▸ Problem description
In the material below, find how many lines contain the string "density". Write only that number.

══ Entries provided

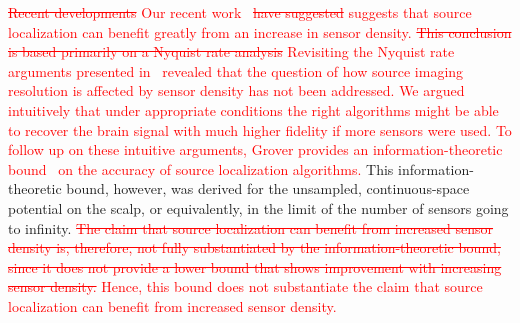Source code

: \documentclass[conference,letterpaper]{IEEEtran}
\begin{document}
\textcolor{red}{
\sout{Recent developments} Our recent work~\cite{Grover2016Information}
\sout{have suggested} suggests that source localization can benefit greatly
from an increase in sensor density. \sout{This conclusion is based primarily on
	a Nyquist rate analysis} Revisiting the Nyquist rate arguments presented
in~\cite{Nunez2006Electric} revealed that the question of how source imaging
resolution is affected by sensor density has not been addressed. We argued
intuitively that under appropriate conditions the right algorithms might be
able to recover the brain signal with much higher fidelity if more sensors were
used. To follow up on these intuitive arguments, Grover provides an
information-theoretic bound~\cite{Grover2016Fundamental} on the accuracy of
source localization algorithms.} This information-theoretic bound, however, was
derived for the unsampled, continuous-space potential on the scalp, or
equivalently, in the limit of the number of sensors going to infinity. \textcolor{red}{\sout{The
claim that source localization can benefit from increased sensor density is,
therefore, not fully substantiated by the information-theoretic bound, since it
does not provide a lower bound that shows improvement with increasing sensor
density.} Hence, this bound does not substantiate the claim that source
localization can benefit from increased sensor density.}

\end{document}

════

▸ Output below
5